I liga w polskiej piłce była najczęściej kojarzona z otchłanią, której nie sposób odkryć, a jej dystans od Ekstraklasy był tak odległy, że nawet najwięksi śmiałkowie nie zapuszczali się w tamte tereny. Na szczęście, od kilku lat, dzięki transmisjom telewizyjnym, magazynom i – w końcu – większemu finansowaniu owych rozgrywek, możemy śledzić wszystkie drużyny i poszczególnych zawodników. Na jednym z nich skupię się w tym tekście.
W drugiej klasie rozgrywkowej, z roku na rok dochodzi do wielu zmian. Wiele drużyn spada do niższej, jedne spadają z wyższej, awansują inne…kołowrotek zdaje się nie mieć końca. Jednym z zespołów, które spadły z Ekstraklasy i nie utonęły okazał się bydgoski Zawisza. Dziwna sprawa, albowiem zazwyczaj jest tak, że po spadku do niższej ligi, wszyscy zawodnicy, którzy nie przywiązują się do obecnych barw (czyli zdecydowana większość), opuszczają drużynę, a ta natomiast nie potrafi sobie poradzić z nowym zapleczem kadrowym i w efekcie ląduje jeszcze niżej lub tonie w tym „bagnie” na lata. Tak nie stało się z Zawiszą, albowiem jest w niej człowiek, który tę ligę zjada na śniadanie – jest to Kamil Drygas.
Drygas definitywnie przeszedł do Zawiszy w sierpniu 2013, lecz wcześniej przebywał tam na wypożyczeniu. W dużej mierze przycznił się on do awansu do Ekstraklasy. Po awansie, WKS, chciał szybko skompletowwać kadrę i zostać w najwyższej klasie rozgrywkowej na lata. Pierwszy krok został spełniony bardzo dobrze. Kamil, już w pierwszym sezonie w najlepszej lidze świata, jako defensywny pomocnik, zdobył cztery bramki i zanotował dwie asysty w 29 meczach. Do tego dorzucił trzy bramki w pięciu spotkaniach, w Pucharze Polski. (Zawisza wygrał wówczas całe rozgrywki) Już wtedy zapowiadał się na niezwykle kreatywnego pomocnika.
Potwierdzenie tego mamy dziś. W roku 2015 jego bilans jest niesamowity. Rozegrał 41 spotkań, co, na solidnego wyrobnika w Polsce, jest dużym wyczynem. Jeszcze większym jest jego dorobek…to 14 bramek i 7 asyst! Wychodzi na to, że praktycznie w co drugim meczu pada bramka dla Zawiszy za jego sprawą! Znajdźcie mi drugiego takiego kosmitę! I nie liczy się Nemanja Nikolić, który w polu karnym rywala spędza około 1/3 czasu na boisku, a właśnie osobę na pozycji Drygasa, który ma jednocześnie tak daleko do bramki przeciwnika i tak łatwo potrafi umieścić w niej piłkę.

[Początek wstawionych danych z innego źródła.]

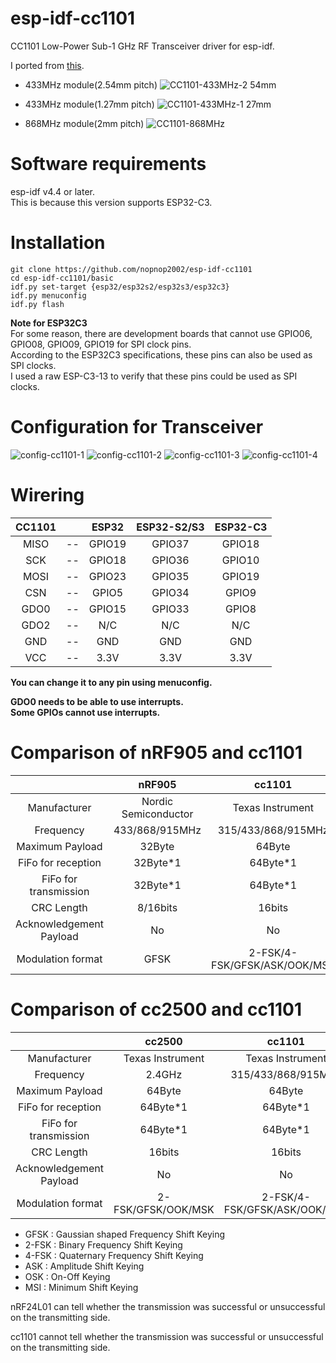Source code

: # esp-idf-cc1101
CC1101 Low-Power Sub-1 GHz RF Transceiver driver for esp-idf.

I ported from [this](https://github.com/veonik/arduino-cc1101).

- 433MHz module(2.54mm pitch)
![CC1101-433MHz-2 54mm](https://user-images.githubusercontent.com/6020549/162900437-b4b74e11-ff01-4890-b85e-491ab36d1247.JPG)

- 433MHz module(1.27mm pitch)
![CC1101-433MHz-1 27mm](https://user-images.githubusercontent.com/6020549/162900515-eece8362-8ae0-4c63-9ca4-2f639026fd79.JPG)

- 868MHz module(2mm pitch)
![CC1101-868MHz](https://user-images.githubusercontent.com/6020549/162899066-cc1234a0-7e9d-4427-a779-601b107ddf87.JPG)


# Software requirements
esp-idf v4.4 or later.   
This is because this version supports ESP32-C3.   

# Installation

```Shell
git clone https://github.com/nopnop2002/esp-idf-cc1101
cd esp-idf-cc1101/basic
idf.py set-target {esp32/esp32s2/esp32s3/esp32c3}
idf.py menuconfig
idf.py flash
```

__Note for ESP32C3__   
For some reason, there are development boards that cannot use GPIO06, GPIO08, GPIO09, GPIO19 for SPI clock pins.   
According to the ESP32C3 specifications, these pins can also be used as SPI clocks.   
I used a raw ESP-C3-13 to verify that these pins could be used as SPI clocks.   


# Configuration for Transceiver   
![config-cc1101-1](https://user-images.githubusercontent.com/6020549/158705737-c52a7c83-89f9-483f-aa4a-fe4e3d433001.jpg)
![config-cc1101-2](https://user-images.githubusercontent.com/6020549/158705741-3fa58c21-c0f5-4a34-8ca4-2dad58103a45.jpg)
![config-cc1101-3](https://user-images.githubusercontent.com/6020549/162887858-daf51cef-f165-48ce-b5bd-cdb33faf3824.jpg)
![config-cc1101-4](https://user-images.githubusercontent.com/6020549/162887865-28919f76-5401-4742-872a-7a16f6d269f7.jpg)

# Wirering

|CC1101||ESP32|ESP32-S2/S3|ESP32-C3|
|:-:|:-:|:-:|:-:|:-:|
|MISO|--|GPIO19|GPIO37|GPIO18|
|SCK|--|GPIO18|GPIO36|GPIO10|
|MOSI|--|GPIO23|GPIO35|GPIO19|
|CSN|--|GPIO5|GPIO34|GPIO9|
|GDO0|--|GPIO15|GPIO33|GPIO8|
|GDO2|--|N/C|N/C|N/C|
|GND|--|GND|GND|GND|
|VCC|--|3.3V|3.3V|3.3V|

__You can change it to any pin using menuconfig.__   

__GDO0 needs to be able to use interrupts.__   
__Some GPIOs cannot use interrupts.__   


# Comparison of nRF905 and cc1101
||nRF905|cc1101|
|:-:|:-:|:-:|
|Manufacturer|Nordic Semiconductor|Texas Instrument|
|Frequency|433/868/915MHz|315/433/868/915MHz|
|Maximum Payload|32Byte|64Byte|
|FiFo for reception|32Byte*1|64Byte*1|
|FiFo for transmission|32Byte*1|64Byte*1|
|CRC Length|8/16bits|16bits|
|Acknowledgement Payload|No|No|
|Modulation format|GFSK|2-FSK/4-FSK/GFSK/ASK/OOK/MSK|


# Comparison of cc2500 and cc1101
||cc2500|cc1101|
|:-:|:-:|:-:|
|Manufacturer|Texas Instrument|Texas Instrument|
|Frequency|2.4GHz|315/433/868/915MHz|
|Maximum Payload|64Byte|64Byte|
|FiFo for reception|64Byte*1|64Byte*1|
|FiFo for transmission|64Byte*1|64Byte*1|
|CRC Length|16bits|16bits|
|Acknowledgement Payload|No|No|
|Modulation format|2-FSK/GFSK/OOK/MSK|2-FSK/4-FSK/GFSK/ASK/OOK/MSK|


- GFSK  : Gaussian shaped Frequency Shift Keying
- 2-FSK : Binary Frequency Shift Keying
- 4-FSK : Quaternary Frequency Shift Keying
- ASK   : Amplitude Shift Keying
- OSK   : On-Off Keying
- MSI   : Minimum Shift Keying

nRF24L01 can tell whether the transmission was successful or unsuccessful on the transmitting side.   

cc1101 cannot tell whether the transmission was successful or unsuccessful on the transmitting side.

Pomocnikiem Zawiszy interesuje się Lech, ale żeby przeszedł on do „Kolejorza” już teraz, poznański klub musiałby wydać około miliona euro. Na polskie warunki to kwota ogromna. Drygas jest wart tej ceny, ale żaden polski klub nie chce narażać swoich finansów, by sprowadzić jednego gracza – szkoda dla samego zainteresowanego. Jest jednak szansa, że na początku stycznia zawodnik będzie mógł podpisać kontrakt z dowolnym klubem na zasadzie prawa Bosmana. Tym razem może zabraknąć jednak palców do policzenia chętnych.

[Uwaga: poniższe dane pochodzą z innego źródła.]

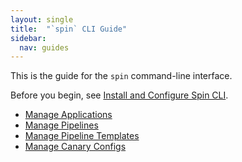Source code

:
 ```yaml
---
layout: single
title:  "`spin` CLI Guide"
sidebar:
  nav: guides
---
```


This is the guide for the `spin` command-line interface. 

Before you begin, see [Install and Configure Spin CLI](/setup/spin/).

* [Manage Applications](/docs/v1/guides/spin/app/)
* [Manage Pipelines](/docs/v1/guides/spin/pipeline/)
* [Manage Pipeline Templates](/docs/v1/guides/spin/pipeline-templates/)
* [Manage Canary Configs](/docs/v1/guides/spin/canary-configs/)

Najlepszy pomocnik I ligi jest obecnie wart około 700 tys. euro i może być porównywalny do Tomasza Hołoty lub Ariela Borysiuka, choć powiedzmy sobie szczerze – do urodzonego w Kępnie pomocnika, wiele im brakuje. Kapitan „Zety” jest obecnie w niesamowitej formie, wyrósł na lidera swojej drużyny już wiosną, spodziewać się można, że otrzyma statuetkę za najlepszego zawodnika I ligi. Bezapelacyjnie można stwierdzić, że na zapleczu Ekstraklasy, piłkarz z takimi umiejętnościami się marnuje.
Zawisza dużo zyskuje na posiadaniu w swoich szeregach Kamila. Osiąga lepsze wyniki sportowe i poprawia swój wizerunek. Problem w tym, że ja – będąc takim Radosławem Osuchem – zlitowałbym się nad zawodnikiem i oddał go (za mniejszą kwotę) do lepszej ligi i drużyny, by nie wyrządzać mu zbytniej krzywdy. Mam nadzieję, że po przyjściu do Ekstraklasy, ten 24-letni pomocnik nadal będzie się rozwijał i zaskoczy nas jeszcze wieloma aspektami swojej gry.